To counter these charges, Allen obtained a science advisory board headed by Thomas Lovejoy of the Smithsonian Institution. The board, however, resigned en masse in October 1993 stating that the Biosphere directors kept them in ignorance of manykey decisions and that they were not serious about accepting scientific advice. Space Biospheres Ventures, the private company in charge of Biosphere 2 attempted to counter this latest setback by hiring John Corliss, a biologist who was doing computer studies of life in Martian space colonies for NASA, to be the projects science manager. Again, scientists were not buying the move saying that Corliss was a reputable scientist, but not equipped to turn around a project of such magnitude. Corliss maintains that a flood of research papers will come out of the data collected by the first biospherians in the months to come.

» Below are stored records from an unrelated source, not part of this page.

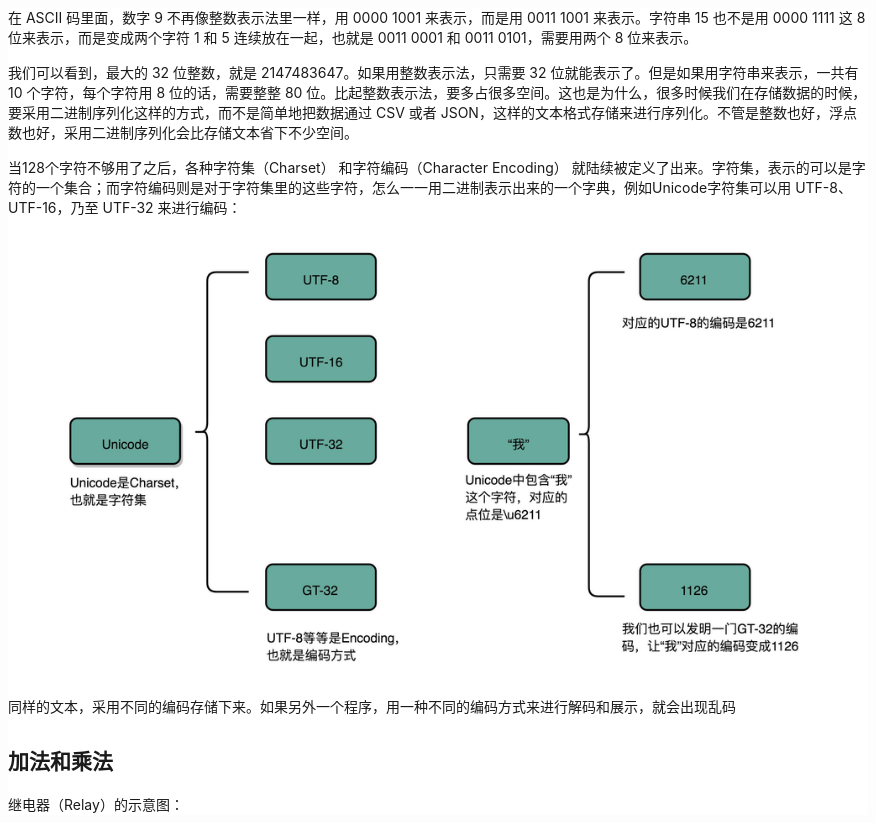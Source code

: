 在 ASCII 码里面，数字 9 不再像整数表示法里一样，用 0000 1001 来表示，而是用 0011 1001 来表示。字符串 15 也不是用 0000 1111 这 8 位来表示，而是变成两个字符 1 和 5 连续放在一起，也就是 0011 0001 和 0011 0101，需要用两个 8 位来表示。

我们可以看到，最大的 32 位整数，就是 2147483647。如果用整数表示法，只需要 32 位就能表示了。但是如果用字符串来表示，一共有 10 个字符，每个字符用 8 位的话，需要整整 80 位。比起整数表示法，要多占很多空间。这也是为什么，很多时候我们在存储数据的时候，要采用二进制序列化这样的方式，而不是简单地把数据通过 CSV 或者 JSON，这样的文本格式存储来进行序列化。不管是整数也好，浮点数也好，采用二进制序列化会比存储文本省下不少空间。

当128个字符不够用了之后，各种字符集（Charset） 和字符编码（Character Encoding） 就陆续被定义了出来。字符集，表示的可以是字符的一个集合；而字符编码则是对于字符集里的这些字符，怎么一一用二进制表示出来的一个字典，例如Unicode字符集可以用 UTF-8、UTF-16，乃至 UTF-32 来进行编码：

![5](5.jpg)

同样的文本，采用不同的编码存储下来。如果另外一个程序，用一种不同的编码方式来进行解码和展示，就会出现乱码 

## 加法和乘法

继电器（Relay）的示意图：
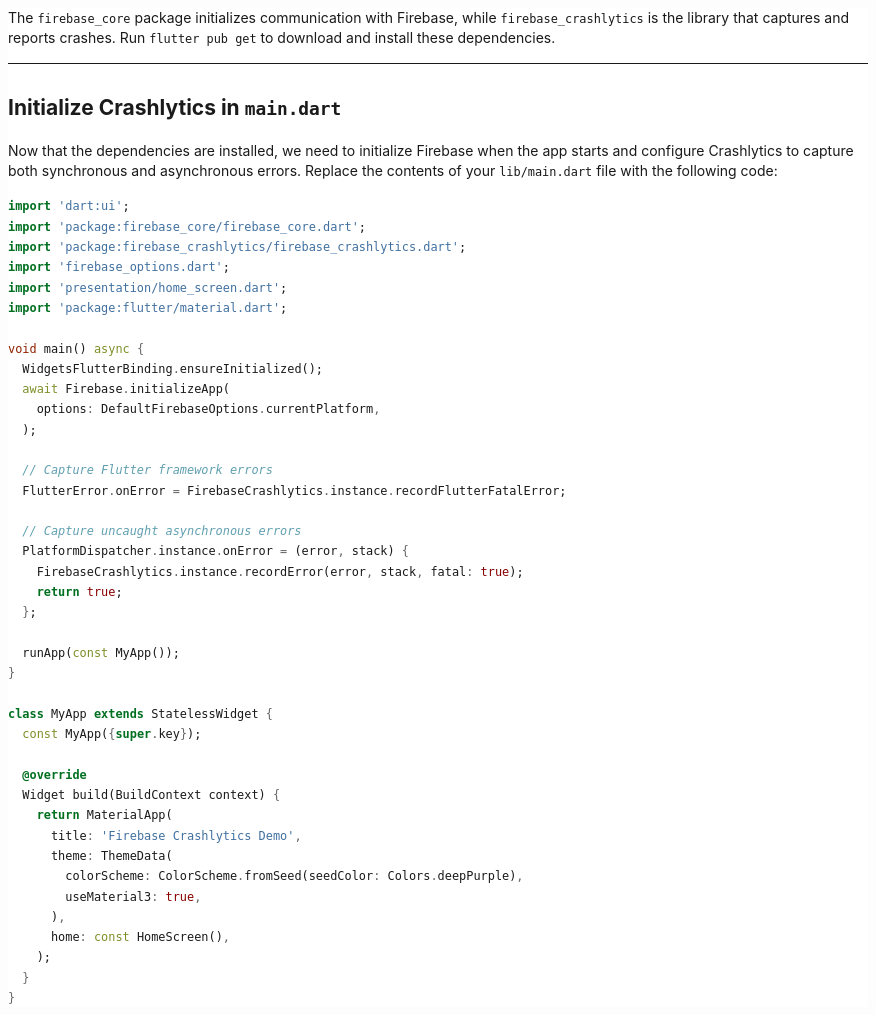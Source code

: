 The `firebase_core` package initializes communication with Firebase, while `firebase_crashlytics` is the library that captures and reports crashes. Run `flutter pub get` to download and install these dependencies.

---

## Initialize Crashlytics in <VPIcon icon="fa-brands fa-dart-lang"/>`main.dart`

Now that the dependencies are installed, we need to initialize Firebase when the app starts and configure Crashlytics to capture both synchronous and asynchronous errors. Replace the contents of your <VPIcon icon="fas fa-folder-open"/>`lib/`<VPIcon icon="fa-brands fa-dart-lang"/>`main.dart` file with the following code:

```dart title="lib/main.dart"
import 'dart:ui';
import 'package:firebase_core/firebase_core.dart';
import 'package:firebase_crashlytics/firebase_crashlytics.dart';
import 'firebase_options.dart';
import 'presentation/home_screen.dart';
import 'package:flutter/material.dart';

void main() async {
  WidgetsFlutterBinding.ensureInitialized();
  await Firebase.initializeApp(
    options: DefaultFirebaseOptions.currentPlatform,
  );

  // Capture Flutter framework errors
  FlutterError.onError = FirebaseCrashlytics.instance.recordFlutterFatalError;

  // Capture uncaught asynchronous errors
  PlatformDispatcher.instance.onError = (error, stack) {
    FirebaseCrashlytics.instance.recordError(error, stack, fatal: true);
    return true;
  };

  runApp(const MyApp());
}

class MyApp extends StatelessWidget {
  const MyApp({super.key});

  @override
  Widget build(BuildContext context) {
    return MaterialApp(
      title: 'Firebase Crashlytics Demo',
      theme: ThemeData(
        colorScheme: ColorScheme.fromSeed(seedColor: Colors.deepPurple),
        useMaterial3: true,
      ),
      home: const HomeScreen(),
    );
  }
}
```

Meanwhile, a new team entered the complex in early March to begin a new two-year stint amidst promises that things would be greatly different. Now the sabotage by Alling, who is leveling charges that the crew’s lives were in danger, has cast new doubt on the project. Only time will tell if what started as a major scientific experiment ends as a tourist attraction.

Clair Wood is a science instructor at Eastern Maine Technical College and the NEWS science columnist.